What you are asked to do: Return every line from the records below with the string "obscure".

Supplied information:

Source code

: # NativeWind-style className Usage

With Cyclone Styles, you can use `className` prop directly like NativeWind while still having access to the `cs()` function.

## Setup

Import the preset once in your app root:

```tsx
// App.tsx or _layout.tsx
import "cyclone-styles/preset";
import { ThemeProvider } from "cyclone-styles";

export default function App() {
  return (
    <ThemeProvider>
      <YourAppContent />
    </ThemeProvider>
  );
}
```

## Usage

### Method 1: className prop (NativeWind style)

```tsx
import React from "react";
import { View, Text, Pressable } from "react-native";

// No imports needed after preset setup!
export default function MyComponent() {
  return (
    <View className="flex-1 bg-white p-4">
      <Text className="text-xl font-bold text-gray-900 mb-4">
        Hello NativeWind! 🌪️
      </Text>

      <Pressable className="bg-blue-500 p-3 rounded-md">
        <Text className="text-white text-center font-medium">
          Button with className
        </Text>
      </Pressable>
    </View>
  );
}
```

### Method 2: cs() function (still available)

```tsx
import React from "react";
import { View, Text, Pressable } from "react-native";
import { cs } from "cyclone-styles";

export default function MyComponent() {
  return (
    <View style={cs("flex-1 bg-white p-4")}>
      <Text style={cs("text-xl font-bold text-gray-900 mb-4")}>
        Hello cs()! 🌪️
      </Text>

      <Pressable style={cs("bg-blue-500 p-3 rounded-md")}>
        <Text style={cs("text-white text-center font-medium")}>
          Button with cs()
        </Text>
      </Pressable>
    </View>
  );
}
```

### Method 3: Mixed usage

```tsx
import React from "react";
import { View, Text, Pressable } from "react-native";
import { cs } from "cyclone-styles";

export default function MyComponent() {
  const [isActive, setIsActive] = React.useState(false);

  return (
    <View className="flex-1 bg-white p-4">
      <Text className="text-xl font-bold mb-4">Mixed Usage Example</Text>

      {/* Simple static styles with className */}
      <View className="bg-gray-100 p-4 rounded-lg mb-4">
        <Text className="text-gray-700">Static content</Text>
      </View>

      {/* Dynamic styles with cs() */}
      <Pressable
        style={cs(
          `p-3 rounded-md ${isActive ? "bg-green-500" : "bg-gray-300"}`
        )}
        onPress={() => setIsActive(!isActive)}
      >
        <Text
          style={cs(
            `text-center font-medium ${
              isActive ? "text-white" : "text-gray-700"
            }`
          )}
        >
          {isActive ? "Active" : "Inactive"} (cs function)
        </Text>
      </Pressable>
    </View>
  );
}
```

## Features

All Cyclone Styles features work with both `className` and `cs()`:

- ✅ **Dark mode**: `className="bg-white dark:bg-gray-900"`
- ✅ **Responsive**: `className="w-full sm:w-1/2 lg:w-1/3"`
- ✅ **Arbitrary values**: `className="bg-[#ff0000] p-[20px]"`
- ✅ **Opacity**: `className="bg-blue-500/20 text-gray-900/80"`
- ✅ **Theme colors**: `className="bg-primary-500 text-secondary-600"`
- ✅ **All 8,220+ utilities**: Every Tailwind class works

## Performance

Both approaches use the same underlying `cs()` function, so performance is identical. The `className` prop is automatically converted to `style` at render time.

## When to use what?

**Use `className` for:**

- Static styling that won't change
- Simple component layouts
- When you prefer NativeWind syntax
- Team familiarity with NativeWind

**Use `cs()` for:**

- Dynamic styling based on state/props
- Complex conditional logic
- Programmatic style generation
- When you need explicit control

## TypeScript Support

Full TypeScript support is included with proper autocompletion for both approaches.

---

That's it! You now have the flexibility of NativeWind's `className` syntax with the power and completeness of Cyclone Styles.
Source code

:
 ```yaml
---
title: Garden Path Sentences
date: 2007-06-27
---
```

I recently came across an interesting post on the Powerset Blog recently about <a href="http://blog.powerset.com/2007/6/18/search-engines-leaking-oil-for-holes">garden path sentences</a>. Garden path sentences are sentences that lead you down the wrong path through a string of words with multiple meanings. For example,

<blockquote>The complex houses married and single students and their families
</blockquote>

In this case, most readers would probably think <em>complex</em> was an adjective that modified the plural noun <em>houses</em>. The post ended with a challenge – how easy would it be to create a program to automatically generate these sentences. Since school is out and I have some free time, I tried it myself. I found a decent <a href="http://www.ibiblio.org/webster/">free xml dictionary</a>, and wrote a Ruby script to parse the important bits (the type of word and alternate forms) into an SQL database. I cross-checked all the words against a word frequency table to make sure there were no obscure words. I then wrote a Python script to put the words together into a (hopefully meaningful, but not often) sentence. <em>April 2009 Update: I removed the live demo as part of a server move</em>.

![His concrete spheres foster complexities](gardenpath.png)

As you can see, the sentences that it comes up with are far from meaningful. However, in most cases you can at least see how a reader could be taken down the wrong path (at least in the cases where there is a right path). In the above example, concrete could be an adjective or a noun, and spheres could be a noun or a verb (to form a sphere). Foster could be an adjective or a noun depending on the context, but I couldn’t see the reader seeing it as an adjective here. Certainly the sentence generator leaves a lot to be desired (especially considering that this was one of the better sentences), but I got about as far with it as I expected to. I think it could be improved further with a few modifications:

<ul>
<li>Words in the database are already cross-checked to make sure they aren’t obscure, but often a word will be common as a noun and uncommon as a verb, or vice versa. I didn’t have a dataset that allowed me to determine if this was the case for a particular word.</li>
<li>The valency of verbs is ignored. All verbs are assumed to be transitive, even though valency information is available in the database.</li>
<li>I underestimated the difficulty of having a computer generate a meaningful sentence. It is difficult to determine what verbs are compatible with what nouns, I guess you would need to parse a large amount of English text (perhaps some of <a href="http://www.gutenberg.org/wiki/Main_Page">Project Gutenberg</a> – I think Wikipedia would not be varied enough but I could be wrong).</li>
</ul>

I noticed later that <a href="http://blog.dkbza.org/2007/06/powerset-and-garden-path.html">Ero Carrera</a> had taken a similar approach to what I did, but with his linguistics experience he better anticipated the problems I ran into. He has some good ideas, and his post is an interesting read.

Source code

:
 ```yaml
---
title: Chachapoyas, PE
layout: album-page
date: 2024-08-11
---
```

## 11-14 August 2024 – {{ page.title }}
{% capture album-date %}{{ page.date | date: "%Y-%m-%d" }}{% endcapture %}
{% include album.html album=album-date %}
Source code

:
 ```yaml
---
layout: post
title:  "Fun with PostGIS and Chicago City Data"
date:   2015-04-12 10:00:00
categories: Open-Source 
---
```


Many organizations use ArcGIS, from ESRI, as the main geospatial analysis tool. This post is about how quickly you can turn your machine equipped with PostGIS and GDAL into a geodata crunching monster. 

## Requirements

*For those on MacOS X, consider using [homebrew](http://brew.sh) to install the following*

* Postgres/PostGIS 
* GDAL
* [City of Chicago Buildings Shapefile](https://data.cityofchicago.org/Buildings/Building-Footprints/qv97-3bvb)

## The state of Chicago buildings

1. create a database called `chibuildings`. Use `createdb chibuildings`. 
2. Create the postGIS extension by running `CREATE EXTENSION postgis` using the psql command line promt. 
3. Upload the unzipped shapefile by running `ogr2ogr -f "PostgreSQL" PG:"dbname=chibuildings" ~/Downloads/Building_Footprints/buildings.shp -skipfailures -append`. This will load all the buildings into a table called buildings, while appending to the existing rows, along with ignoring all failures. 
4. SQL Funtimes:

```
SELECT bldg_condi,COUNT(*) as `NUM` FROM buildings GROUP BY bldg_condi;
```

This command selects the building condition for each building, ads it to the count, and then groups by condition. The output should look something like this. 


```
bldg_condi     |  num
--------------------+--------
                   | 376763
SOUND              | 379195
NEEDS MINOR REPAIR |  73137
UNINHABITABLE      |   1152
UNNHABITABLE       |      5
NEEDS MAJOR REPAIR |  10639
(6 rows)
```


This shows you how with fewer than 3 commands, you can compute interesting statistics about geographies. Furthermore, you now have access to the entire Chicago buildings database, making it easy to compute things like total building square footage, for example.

Exercise output:
In this case, most readers would probably think <em>complex</em> was an adjective that modified the plural noun <em>houses</em>. The post ended with a challenge – how easy would it be to create a program to automatically generate these sentences. Since school is out and I have some free time, I tried it myself. I found a decent <a href="http://www.ibiblio.org/webster/">free xml dictionary</a>, and wrote a Ruby script to parse the important bits (the type of word and alternate forms) into an SQL database. I cross-checked all the words against a word frequency table to make sure there were no obscure words. I then wrote a Python script to put the words together into a (hopefully meaningful, but not often) sentence. <em>April 2009 Update: I removed the live demo as part of a server move</em>.
<li>Words in the database are already cross-checked to make sure they aren’t obscure, but often a word will be common as a noun and uncommon as a verb, or vice versa. I didn’t have a dataset that allowed me to determine if this was the case for a particular word.</li>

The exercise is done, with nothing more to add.